THE TASK. Nothing but the lines below from the one with "the reason given" through the one with "The table is" should be output, each exactly as given, and no pictures.

PROVIDED ENTRIES.
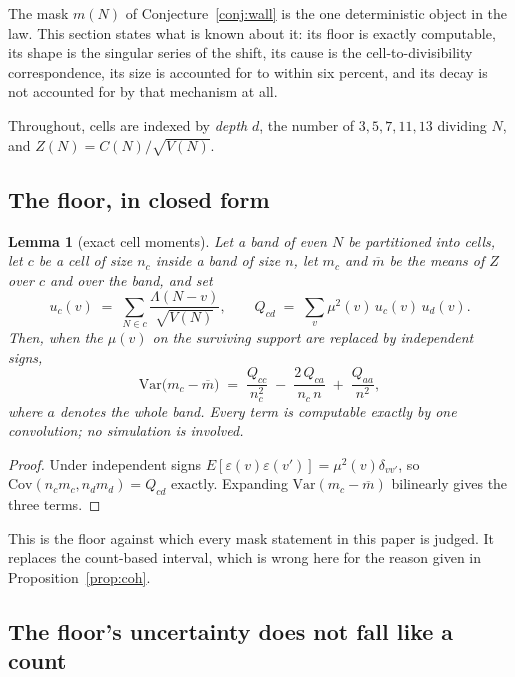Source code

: \documentclass[11pt,a4paper]{article}
\theoremstyle{plain}
\newtheorem{lemma}[theorem]{Lemma}
\theoremstyle{definition}
\begin{document}
The mask $m(N)$ of Conjecture~\ref{conj:wall} is the one deterministic
object in the law. This section states what is known about it: its
floor is exactly computable, its shape is the singular series of the
shift, its cause is the cell-to-divisibility correspondence, its size
is accounted for to within six percent, and its decay is not accounted
for by that mechanism at all.

Throughout, cells are indexed by \emph{depth} $d$, the number of
$3,5,7,11,13$ dividing $N$, and $Z(N)=C(N)/\sqrt{V(N)}$.

\subsection{The floor, in closed form}

\begin{lemma}[exact cell moments]\label{lem:cellmom}
Let a band of even $N$ be partitioned into cells, let $c$ be a cell of
size $n_c$ inside a band of size $n$, let $m_c$ and $\overline m$ be
the means of $Z$ over $c$ and over the band, and set
\[
  u_c(v) \;=\; \sum_{N\in c}\frac{\Lambda(N-v)}{\sqrt{V(N)}},
  \qquad
  Q_{cd} \;=\; \sum_v \mu^2(v)\,u_c(v)\,u_d(v).
\]
Then, when the $\mu(v)$ on the surviving support are replaced by
independent signs,
\[
  \mathrm{Var}\bigl(m_c-\overline m\bigr)
  \;=\; \frac{Q_{cc}}{n_c^{2}}
  \;-\; \frac{2\,Q_{ca}}{n_c\,n}
  \;+\; \frac{Q_{aa}}{n^{2}},
\]
where $a$ denotes the whole band. Every term is computable exactly by
one convolution; no simulation is involved.
\end{lemma}

\begin{proof}
Under independent signs $E[\varepsilon(v)\varepsilon(v')]
=\mu^2(v)\delta_{vv'}$, so
$\mathrm{Cov}(n_c m_c, n_d m_d) = Q_{cd}$ exactly. Expanding
$\mathrm{Var}(m_c-\overline m)$ bilinearly gives the three terms.
\end{proof}

This is the floor against which every mask statement in this paper is
judged. It replaces the count-based interval, which is wrong here for
the reason given in Proposition~\ref{prop:coh}.

\subsection{The floor's uncertainty does not fall like a count}
\end{document}
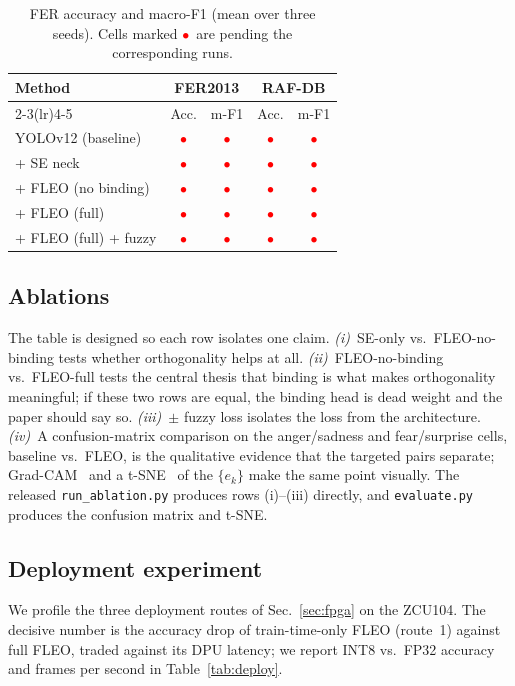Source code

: \documentclass[journal]{IEEEtran}
\newcommand{\pending}{\textcolor{red}{$\bullet$}}
\begin{document}
\begin{table}[t]
\caption{FER accuracy and macro-F1 (mean over three seeds). Cells marked
\pending\ are pending the corresponding runs.}
\label{tab:main}
\centering
\begin{tabular}{lcccc}
\toprule
\multirow{2}{*}{Method} & \multicolumn{2}{c}{FER2013} &
\multicolumn{2}{c}{RAF-DB}\\
\cmidrule(lr){2-3}\cmidrule(lr){4-5}
 & Acc. & m-F1 & Acc. & m-F1 \\
\midrule
YOLOv12 (baseline)          & \pending & \pending & \pending & \pending \\
\quad + SE neck             & \pending & \pending & \pending & \pending \\
\quad + FLEO (no binding)   & \pending & \pending & \pending & \pending \\
\quad + FLEO (full)         & \pending & \pending & \pending & \pending \\
\quad + FLEO (full) + fuzzy & \pending & \pending & \pending & \pending \\
\bottomrule
\end{tabular}
\end{table}

\subsection{Ablations}
The table is designed so each row isolates one claim.
\emph{(i)}~SE-only vs.\ FLEO-no-binding tests whether orthogonality helps at
all. \emph{(ii)}~FLEO-no-binding vs.\ FLEO-full tests the central thesis that
binding is what makes orthogonality meaningful; if these two rows are equal,
the binding head is dead weight and the paper should say so.
\emph{(iii)}~$\pm$ fuzzy loss isolates the loss from the architecture.
\emph{(iv)}~A confusion-matrix comparison on the anger/sadness and
fear/surprise cells, baseline vs.\ FLEO, is the qualitative evidence that the
targeted pairs separate; Grad-CAM~\cite{selvaraju2017gradcam} and a
t-SNE~\cite{maaten2008tsne} of the $\{e_k\}$ make the same point visually. The
released \texttt{run\_ablation.py} produces rows (i)--(iii) directly, and
\texttt{evaluate.py} produces the confusion matrix and t-SNE.

\subsection{Deployment experiment}
We profile the three deployment routes of Sec.~\ref{sec:fpga} on the ZCU104.
The decisive number is the accuracy drop of train-time-only FLEO (route~1)
against full FLEO, traded against its DPU latency; we report INT8 vs.\ FP32
accuracy and frames per second in Table~\ref{tab:deploy}.
\end{document}
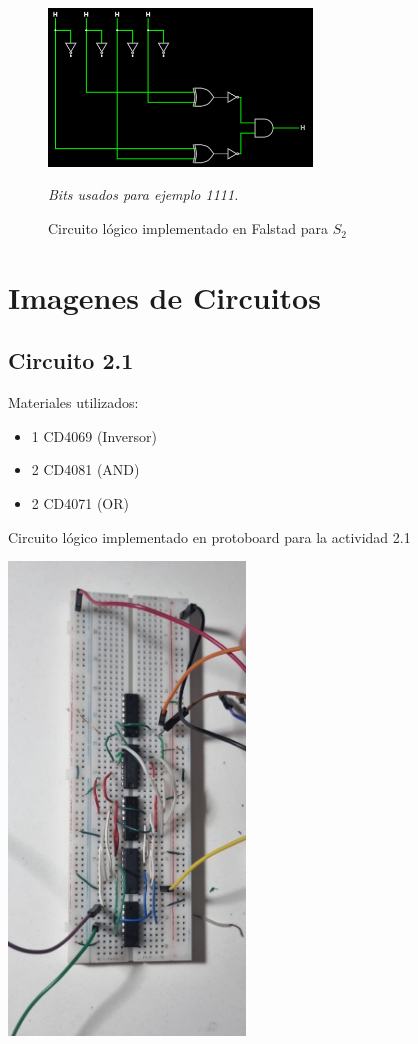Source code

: \begin{figure}[h!]
    \centering
    \includegraphics[width=7cm]{imagenes/2.2_S2.png}
    \caption{Circuito lógico implementado en Falstad para $S_2$}
    \footnotesize\textit{Bits usados para ejemplo 1111.}
\end{figure}


\section{Imagenes de Circuitos}


\subsection{Circuito 2.1}

    Materiales utilizados:
    \begin{itemize}
        \item 1 CD4069 (Inversor)
        \item 2 CD4081 (AND)
        \item 2 CD4071 (OR)
        
    \end{itemize}

    Circuito lógico implementado en protoboard para la actividad 2.1
    \begin{center}
    \includegraphics[width=6.3cm]{imagenes/Circuito1.jpg}
    \end{center}

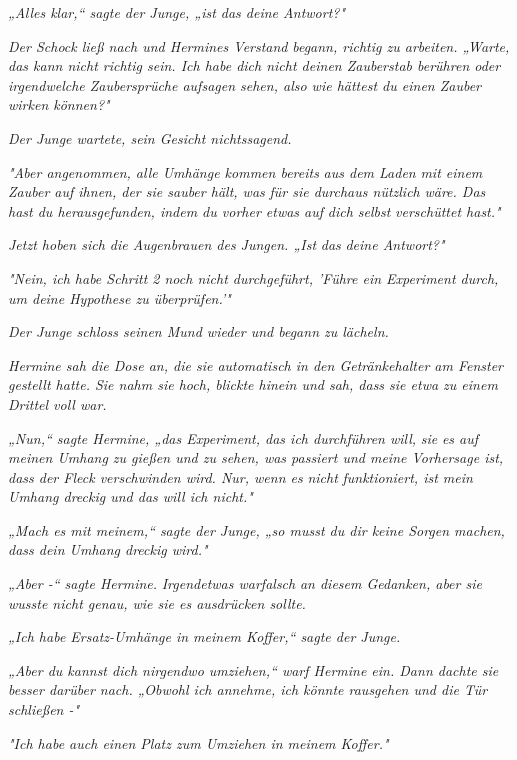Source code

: {\emph{„Alles klar,“ sagte der Junge, „ist das deine Antwort?"}

\emph{Der Schock ließ nach und Hermines Verstand} \emph{begann, richtig zu arbeiten. „Warte, das kann nicht richtig sein. Ich habe dich nicht deinen Zauberstab berühren oder irgendwelche Zaubersprüche aufsagen sehen, also wie hättest du einen Zauber wirken können?"}

\emph{Der Junge wartete, sein Gesicht nichtssagend.}

\emph{"Aber angenommen, alle Umhänge kommen bereits} \emph{\emph{aus dem Laden}} \emph{mit einem Zauber auf ihnen, der sie sauber hält, was} \emph{für sie durchaus nützlich} \emph{wäre. Das hast du herausgefunden, indem du vorher etwas auf} \emph{\emph{dich selbst}} \emph{verschüttet hast."}

\emph{Jetzt hoben sich die Augenbrauen des Jungen. „Ist} \emph{\emph{das}} \emph{deine Antwort?"}

\emph{"Nein, ich habe Schritt 2 noch nicht durchgeführt, 'Führe ein Experiment durch, um deine Hypothese zu überprüfen.'"}

\emph{Der Junge schloss seinen Mund wieder und begann zu lächeln.}

\emph{Hermine sah die Dose an, die sie automatisch in den Getränkehalter am Fenster gestellt hatte. Sie nahm sie hoch, blickte hinein und sah, dass sie etwa zu einem Drittel voll war.}

\emph{„Nun,“ sagte Hermine, „das Experiment, das ich durchführen will,} \emph{sie} \emph{es auf meinen Umhang zu gießen und zu sehen, was passiert und meine Vorhersage ist, dass der Fleck verschwinden wird. Nur, wenn es} \emph{\emph{nicht}} \emph{funktioniert, ist mein Umhang dreckig und das will ich nicht."}

\emph{„Mach es mit meinem,“ sagte der Junge, „so musst du dir keine Sorgen machen, dass dein Umhang dreckig wird."}

\emph{„Aber -“ sagte Hermine.} \emph{Irgendetwas war\emph{falsch}} \emph{an diesem Gedanken, aber sie wusste nicht genau, wie sie es ausdrücken sollte.}

\emph{„Ich habe Ersatz-Umhänge in meinem Koffer,“ sagte der Junge.}

\emph{„Aber du kannst dich nirgendwo umziehen,“ warf Hermine ein. Dann dachte sie besser darüber nach. „Obwohl ich annehme, ich könnte rausgehen und die Tür schließen -"}

\emph{"Ich habe auch einen Platz zum Umziehen in meinem Koffer."}

}
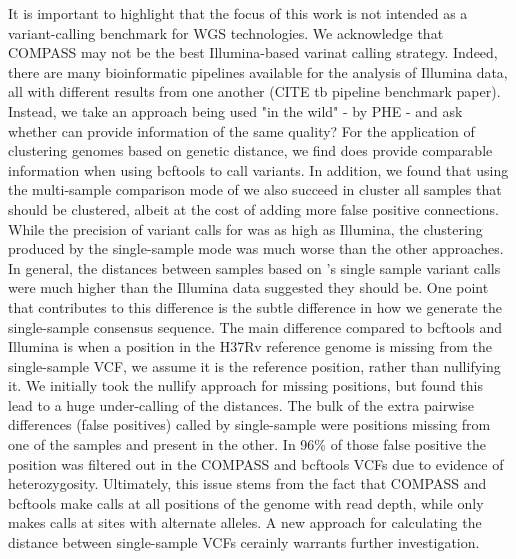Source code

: It is important to highlight that the focus of this work is not intended as a variant-calling benchmark for WGS technologies. We acknowledge that COMPASS may not be the best Illumina-based varinat calling strategy. Indeed, there are many bioinformatic pipelines available for the analysis of \mtb{} Illumina data, all with different results from one another (CITE tb pipeline benchmark paper). Instead, we take an approach being used "in the wild" - by PHE - and ask whether \ont{} can provide information of the same quality? For the application of clustering genomes based on genetic distance, we find \ont{} does provide comparable information when using bcftools to call variants. In addition, we found that using the multi-sample comparison mode of \pandora{} we also succeed in cluster all samples that should be clustered, albeit at the cost of adding more false positive connections. While the precision of variant calls for \pandora{} was as high as Illumina, the clustering produced by the single-sample mode was much worse than the other approaches. In general, the distances between samples based on \pandora{}'s single sample variant calls were much higher than the Illumina data suggested they should be. One point that contributes to this difference is the subtle difference in how we generate the \pandora{} single-sample consensus sequence. The main difference compared to bcftools and Illumina is when a position in the H37Rv reference genome is missing from the \pandora{} single-sample VCF, we assume it is the reference position, rather than nullifying it. We initially took the nullify approach for missing positions, but found this lead to a huge under-calling of the distances. The bulk of the extra pairwise differences (false positives) called by \pandora{} single-sample were positions missing from one of the samples and present in the other. In 96\% of those false positive the position was filtered out in the COMPASS and bcftools VCFs due to evidence of heterozygosity. Ultimately, this issue stems from the fact that COMPASS and bcftools make calls at all positions of the genome with read depth, while \pandora{} only makes calls at sites with alternate alleles. A new approach for calculating the distance between \pandora{} single-sample VCFs cerainly warrants further investigation.
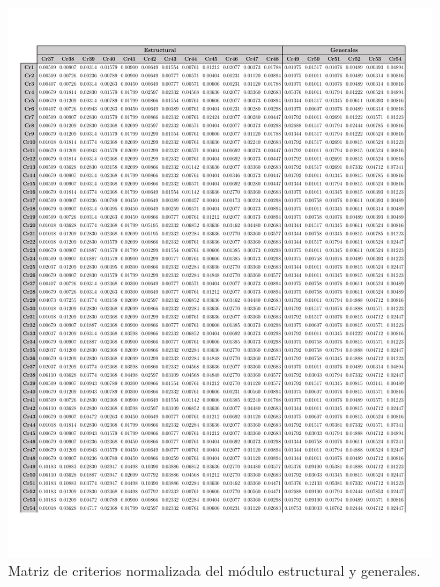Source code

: \newpage
\begin{figure}[H]
	\centering
	\includegraphics[width=15cm]{imagenes/MNormalizada3Ex}
	\caption{Matriz de criterios normalizada del módulo estructural y generales.}
	\label{fig:MNormalizada3Ex}
\end{figure}

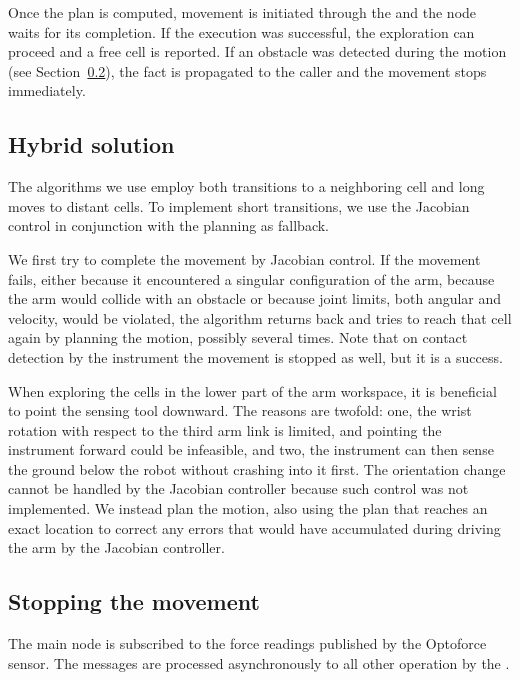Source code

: \documentclass[buriama8_dp.tex]{subfiles}
\begin{document}
Once the plan is computed, movement is initiated through the  and the node waits for its completion. If the execution was successful, the exploration can proceed and a free cell is reported. If an obstacle was detected during the motion (see Section~\ref{subsec:impl_stop}), the fact is propagated to the caller and the movement stops immediately.

\subsection{Hybrid solution}
\label{subsec:impl_drv}


The algorithms we use employ both transitions to a neighboring cell and long moves to distant cells. To implement short transitions, we use the Jacobian control in conjunction with the planning as fallback.

We first try to complete the movement by Jacobian control. If the movement fails, either because it encountered a singular configuration of the arm, because the arm would collide with an obstacle or because joint limits, both angular and velocity, would be violated, the algorithm returns back and tries to reach that cell again by planning the motion, possibly several times. Note that on contact detection by the instrument the movement is stopped as well, but it is a success.

When exploring the cells in the lower part of the arm workspace, it is beneficial to point the sensing tool downward. The reasons are twofold: one, the wrist rotation with respect to the third arm link is limited, and pointing the instrument forward could be infeasible, and two, the instrument can then sense the ground below the robot without crashing into it first. The orientation change cannot be handled by the Jacobian controller because such control was not implemented. We instead plan the motion, also using the plan that reaches an exact location to correct any errors that would have accumulated during driving the arm by the Jacobian controller.

\subsection{Stopping the movement}
\label{subsec:impl_stop}

The main node is subscribed to the force readings published by the Optoforce sensor. The messages are processed asynchronously to all other operation by the .
\end{document}
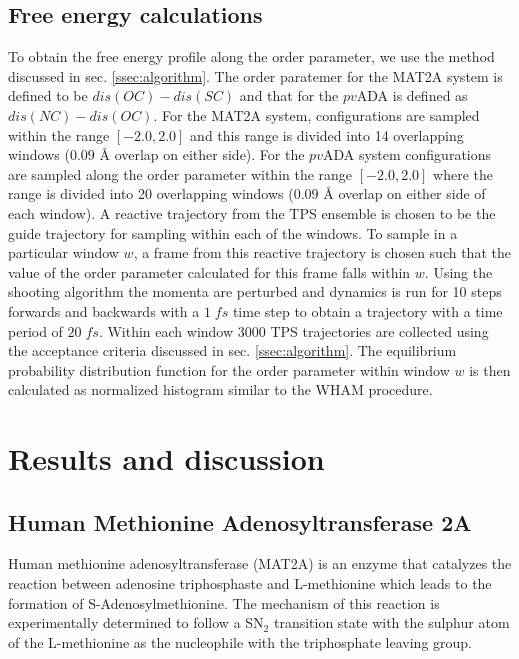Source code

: \documentclass[journal=jpcbfk,manuscript=article,layout=traditional]{achemso}
\begin{document}
\subsection{Free energy calculations}
To obtain the free energy profile along the order parameter, we use the method 
discussed in sec. \ref{ssec:algorithm}. The order paratemer for the MAT2A system 
is defined to be $dis(OC)-dis(SC)$ and that for the $pv$ADA is defined as 
$dis(NC)-dis(OC)$. For the MAT2A system, configurations are sampled within 
the range $[-2.0,2.0]$ and this range is divided into 14 overlapping windows 
($0.09$ {\AA} overlap on either side). For the $pv$ADA system configurations are
sampled along the order parameter within the range $[-2.0, 2.0]$ where the range is
divided into 20 overlapping windows ($0.09$ {\AA} overlap on either side of each window). 
A reactive trajectory from the TPS ensemble is chosen to be the guide trajectory 
for sampling within each of the windows. To sample in a particular window $w$, a 
frame from this reactive trajectory is chosen such that the value of the 
order parameter calculated for this frame falls within $w$. Using the shooting algorithm
the momenta are perturbed and dynamics is run for 10 steps forwards and backwards with a 
$1\;fs$ time step to obtain a trajectory with a time period of $20\;fs$.    
Within each window 3000 TPS trajectories are collected using the acceptance criteria 
discussed in sec. \ref{ssec:algorithm}. The equilibrium probability distribution function 
for the order parameter within window $w$ is then calculated as normalized histogram
similar to the WHAM procedure. \cite{Kumar92JComputChem13p1011}
\section{Results and discussion}
\subsection{Human Methionine Adenosyltransferase 2A}
Human methionine adenosyltransferase (MAT2A) is an enzyme that catalyzes the 
reaction between adenosine triphosphaste and L-methionine which leads to the 
formation of S-Adenosylmethionine. \cite{Firestone17JAmChemSoc139p13754,Niland21Biochem60p791} 
The mechanism of this reaction is experimentally determined to follow a 
SN$_2$ transition state with the sulphur atom of the L-methionine as the 
nucleophile with the triphosphate leaving group.  
\end{document}
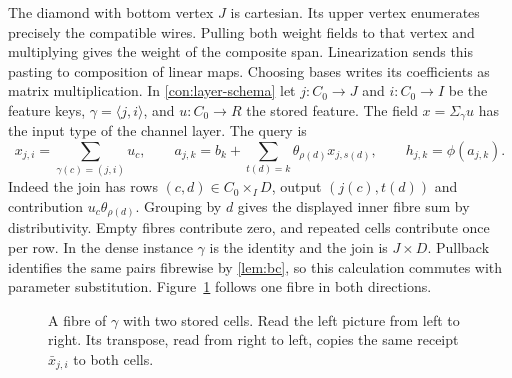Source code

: \documentclass[11pt,a4paper]{article}
\theoremstyle{definition}
\theoremstyle{remark}\newaliascnt{remark}{theorem}
\numberwithin{equation}{section}
\begin{document}
The diamond with bottom vertex \(J\) is cartesian. Its upper vertex enumerates precisely the compatible wires. Pulling both weight fields to that vertex and multiplying gives the weight of the composite span. Linearization sends this pasting to composition of linear maps. Choosing bases writes its coefficients as matrix multiplication.
In \cref{con:layer-schema} let $j:C_0\to J$ and $i:C_0\to I$ be the feature keys, $\gamma=\langle j,i\rangle$, and $u:C_0\to R$ the stored feature. The field $x=\Sigma_\gamma u$ has the input type of the channel layer. The query is
\begin{equation}\label{eq:layer}
 x_{j,i}=\sum_{\gamma(c)=(j,i)}u_c,\qquad
 a_{j,k}=b_k+\sum_{t(d)=k}\theta_{\rho(d)}x_{j,s(d)},\qquad
 h_{j,k}=\phi(a_{j,k}).
\end{equation}
Indeed the join has rows $(c,d)\in C_0\times_I D$, output $(j(c),t(d))$ and contribution $u_c\theta_{\rho(d)}$. Grouping by $d$ gives the displayed inner fibre sum by distributivity. Empty fibres contribute zero, and repeated cells contribute once per row. In the dense instance $\gamma$ is the identity and the join is $J\times D$. Pullback identifies the same pairs fibrewise by \cref{lem:bc}, so this calculation commutes with parameter substitution. Figure~\ref{fig:feature-fibre} follows one fibre in both directions.

\begin{figure}[!htbp]
    \centering\small
    \caption{A fibre of $\gamma$ with two stored cells. Read the left picture from left to right. Its transpose, read from right to left, copies the same receipt $\bar x_{j,i}$ to both cells.}
    \label{fig:feature-fibre}
\end{figure}
\end{document}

SOLUTION TO THE EXERCISE.
the reason given in Proposition~\ref{prop:coh}.

\subsection{The floor's uncertainty does not fall like a count}
\end{document}
Source code

: \documentclass[journal]{IEEEtran}
\newcommand{\pending}{\textcolor{red}{$\bullet$}}
\begin{document}
\begin{table}[t]
\caption{FER accuracy and macro-F1 (mean over three seeds). Cells marked
\pending\ are pending the corresponding runs.}
\label{tab:main}
\centering
\begin{tabular}{lcccc}
\toprule
\multirow{2}{*}{Method} & \multicolumn{2}{c}{FER2013} &
\multicolumn{2}{c}{RAF-DB}\\
\cmidrule(lr){2-3}\cmidrule(lr){4-5}
 & Acc. & m-F1 & Acc. & m-F1 \\
\midrule
YOLOv12 (baseline)          & \pending & \pending & \pending & \pending \\
\quad + SE neck             & \pending & \pending & \pending & \pending \\
\quad + FLEO (no binding)   & \pending & \pending & \pending & \pending \\
\quad + FLEO (full)         & \pending & \pending & \pending & \pending \\
\quad + FLEO (full) + fuzzy & \pending & \pending & \pending & \pending \\
\bottomrule
\end{tabular}
\end{table}

\subsection{Ablations}
The table is designed so each row isolates one claim.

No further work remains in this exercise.